User Guide: Quick Start

Welcome to the User Guide for sec-parser! This guide is designed to walk you through the fundamental steps needed to install and use the library for parsing SEC EDGAR HTML documents into semantic elements and trees. Whether you’re a financial analyst, a data scientist, or someone interested in SEC filings, this guide provides examples and code snippets to help you get started.

This guide is interactive, allowing you to engage with the code and concepts as you learn. You can run and modify all the code examples shown here for yourself by cloning the repository and running the user_guide.ipynb in a Jupyter notebook.

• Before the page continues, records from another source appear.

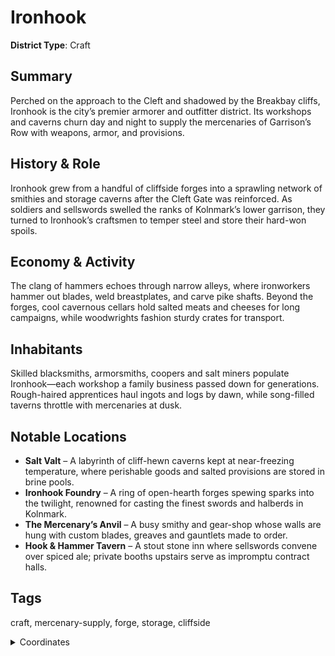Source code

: # Ironhook

**District Type**: Craft

## Summary

Perched on the approach to the Cleft and shadowed by the Breakbay cliffs, Ironhook is the city’s premier armorer and outfitter district. Its workshops and caverns churn day and night to supply the mercenaries of Garrison’s Row with weapons, armor, and provisions.

## History & Role

Ironhook grew from a handful of cliffside forges into a sprawling network of smithies and storage caverns after the Cleft Gate was reinforced. As soldiers and sellswords swelled the ranks of Kolnmark’s lower garrison, they turned to Ironhook’s craftsmen to temper steel and store their hard-won spoils.

## Economy & Activity

The clang of hammers echoes through narrow alleys, where ironworkers hammer out blades, weld breastplates, and carve pike shafts. Beyond the forges, cool cavernous cellars hold salted meats and cheeses for long campaigns, while woodwrights fashion sturdy crates for transport.

## Inhabitants

Skilled blacksmiths, armorsmiths, coopers and salt miners populate Ironhook—each workshop a family business passed down for generations. Rough-haired apprentices haul ingots and logs by dawn, while song-filled taverns throttle with mercenaries at dusk.

## Notable Locations

- **Salt Valt** – A labyrinth of cliff-hewn caverns kept at near-freezing temperature, where perishable goods and salted provisions are stored in brine pools.  
- **Ironhook Foundry** – A ring of open-hearth forges spewing sparks into the twilight, renowned for casting the finest swords and halberds in Kolnmark.  
- **The Mercenary’s Anvil** – A busy smithy and gear-shop whose walls are hung with custom blades, greaves and gauntlets made to order.  
- **Hook & Hammer Tavern** – A stout stone inn where sellswords convene over spiced ale; private booths upstairs serve as impromptu contract halls.

## Tags

craft, mercenary-supply, forge, storage, cliffside

<details>
<summary>Coordinates</summary>

- [5055,4060]
- [5191,4170]
- [5191,4198]
- [5287,4242]
- [5341,4170]
- [5417,4168]
- [5431,4130]
- [5551,4092]
- [5563,4040]
- [5629,4002]
- [5607,3930]
- [5611,3832]
- [5677,3746]
- [5765,3704]
- [5755,3610]
- [5719,3566]
- [5753,3362]
- [5697,3322]

</details>
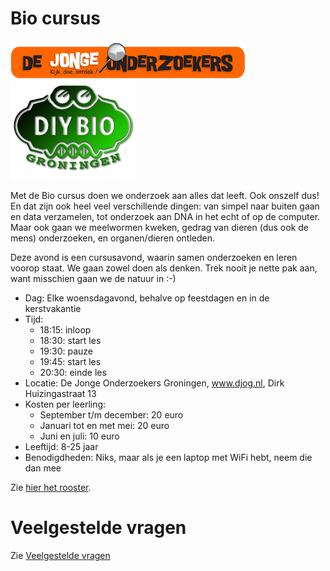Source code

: # Bio cursus

![DJOG logo](DjogKleiner.png) <img src="DIYbioLogo.png" width="200">

Met de Bio cursus doen we onderzoek aan alles dat leeft. Ook onszelf dus! 
En dat zijn ook heel veel verschillende dingen: van simpel naar buiten
gaan en data verzamelen, tot onderzoek aan DNA in het echt of op de computer.
Maar ook gaan we meelwormen kweken, gedrag van dieren (dus ook de mens) onderzoeken,
en organen/dieren ontleden.

Deze avond is een cursusavond, waarin samen onderzoeken en leren voorop staat. 
We gaan zowel doen als denken. Trek nooit je nette pak aan, want misschien gaan
we de natuur in :-)

 * Dag: Elke woensdagavond, behalve op feestdagen en in de kerstvakantie
 * Tijd: 
    * 18:15: inloop
    * 18:30: start les
    * 19:30: pauze
    * 19:45: start les
    * 20:30: einde les
 * Locatie: De Jonge Onderzoekers Groningen, www.djog.nl, Dirk Huizingastraat 13
 * Kosten per leerling:
   * September t/m december: 20 euro
   * Januari tot en met mei: 20 euro
   * Juni en juli: 10 euro
 * Leeftijd: 8-25 jaar
 * Benodigdheden: Niks, maar als je een laptop met WiFi hebt, neem die dan mee 

Zie [hier het rooster](Rooster.md).
 
# Veelgestelde vragen

Zie [Veelgestelde vragen](FAQ.md)
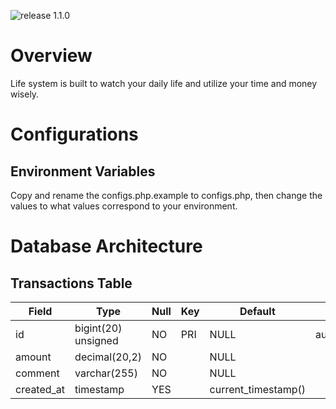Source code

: ![release 1.1.0](https://img.shields.io/badge/release-1.1.0-blue.svg)
# Overview
Life system is built to watch your daily life and utilize your time and money wisely.

# Configurations
## Environment Variables
Copy and rename the configs.php.example to configs.php, then change the values to what values correspond to your environment.

# Database Architecture
## Transactions Table

| Field      | Type                | Null | Key | Default             | Extra          |
|------------|---------------------|------|-----|---------------------|----------------|
| id         | bigint(20) unsigned | NO   | PRI | NULL                | auto_increment |
| amount     | decimal(20,2)       | NO   |     | NULL                |                |
| comment    | varchar(255)        | NO   |     | NULL                |                |
| created_at | timestamp           | YES  |     | current_timestamp() |                |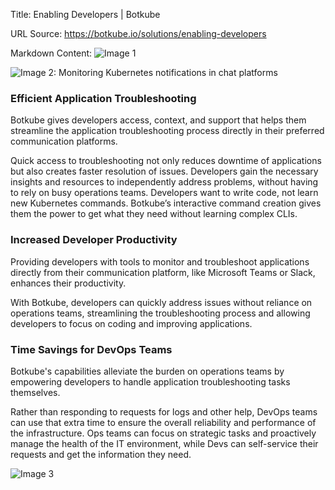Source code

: Title: Enabling Developers | Botkube

URL Source: https://botkube.io/solutions/enabling-developers

Markdown Content:
![Image 1](https://cdn.prod.website-files.com/633705de6adaa38599d8e258/6661875bec6bd32dcfdda25e_bird_and_flame.png)

![Image 2: Monitoring Kubernetes notifications in chat platforms](https://cdn.prod.website-files.com/633705de6adaa38599d8e258/642da9080827c967a39b0043_automation_new.gif)

### Efficient Application Troubleshooting

Botkube gives developers access, context, and support that helps them streamline the application troubleshooting process directly in their preferred communication platforms.

Quick access to troubleshooting not only reduces downtime of applications but also creates faster resolution of issues. Developers gain the necessary insights and resources to independently address problems, without having to rely on busy operations teams. Developers want to write code, not learn new Kubernetes commands. Botkube’s interactive command creation gives them the power to get what they need without learning complex CLIs.

### Increased Developer Productivity

Providing developers with tools to monitor and troubleshoot applications directly from their communication platform, like Microsoft Teams or Slack, enhances their productivity.

With Botkube, developers can quickly address issues without reliance on operations teams, streamlining the troubleshooting process and allowing developers to focus on coding and improving applications.

### Time Savings for DevOps Teams

Botkube's capabilities alleviate the burden on operations teams by empowering developers to handle application troubleshooting tasks themselves.

Rather than responding to requests for logs and other help, DevOps teams can use that extra time to ensure the overall reliability and performance of the infrastructure. Ops teams can focus on strategic tasks and proactively manage the health of the IT environment, while Devs can self-service their requests and get the information they need.

![Image 3](https://cdn.prod.website-files.com/633705de6adaa38599d8e258/659eb989e788cf2f162b2c5f_Solutions-Botkube.webp)
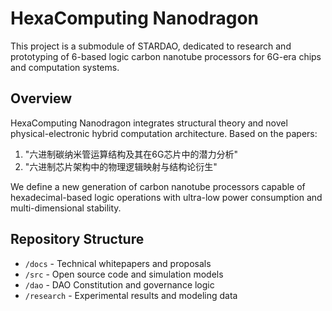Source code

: # HexaComputing Nanodragon

This project is a submodule of STARDAO, dedicated to research and prototyping of 6-based logic carbon nanotube processors for 6G-era chips and computation systems.

## Overview

HexaComputing Nanodragon integrates structural theory and novel physical-electronic hybrid computation architecture. Based on the papers:

1. "六进制碳纳米管运算结构及其在6G芯片中的潜力分析"
2. "六进制芯片架构中的物理逻辑映射与结构论衍生"

We define a new generation of carbon nanotube processors capable of hexadecimal-based logic operations with ultra-low power consumption and multi-dimensional stability.

## Repository Structure

- `/docs` - Technical whitepapers and proposals
- `/src` - Open source code and simulation models
- `/dao` - DAO Constitution and governance logic
- `/research` - Experimental results and modeling data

Alternatively, you can also run the notebook directly in your browser using Google Colab:

Let’s get started!

Getting Started

This guide will walk you through the process of installing the sec-parser package and using it to extract the “Segment Operating Performance” section as a semantic tree from the latest Apple 10-Q filing.

Installation

First, install the sec-parser package using pip:

[2]:

try:
    import sec_parser
except ImportError:
    !pip install -q sec-parser
    import sec_parser

In order to run the example code in this Guide, you’ll also need the sec_downloader package:

[3]:

import os

try:
    import sec_downloader
except ImportError:
    !pip install -q sec-downloader
    import sec_downloader

Usage

Once you’ve installed the necessary packages, you can start by downloading the filing from the SEC EDGAR website. Here’s how you can do it:

[4]:

from sec_downloader import Downloader

# Initialize the downloader with your company name and email
dl = Downloader("MyCompanyName", "email@example.com")

# Download the latest 10-Q filing for Apple
html = dl.get_filing_html(ticker="AAPL", form="10-Q")

[!NOTE] The company name and email address are used to form a user-agent string that adheres to the SEC EDGAR’s fair access policy for programmatic downloading. Source

Now, we can parse the filing HTML into a list of semantic elements:

[5]:

# Utility function to make the example code a bit more compact
def print_first_n_lines(text: str, *, n: int):
    print("\n".join(text.split("\n")[:n]), "...", sep="\n")

[6]:

import sec_parser as sp

elements: list = sp.Edgar10QParser().parse(html)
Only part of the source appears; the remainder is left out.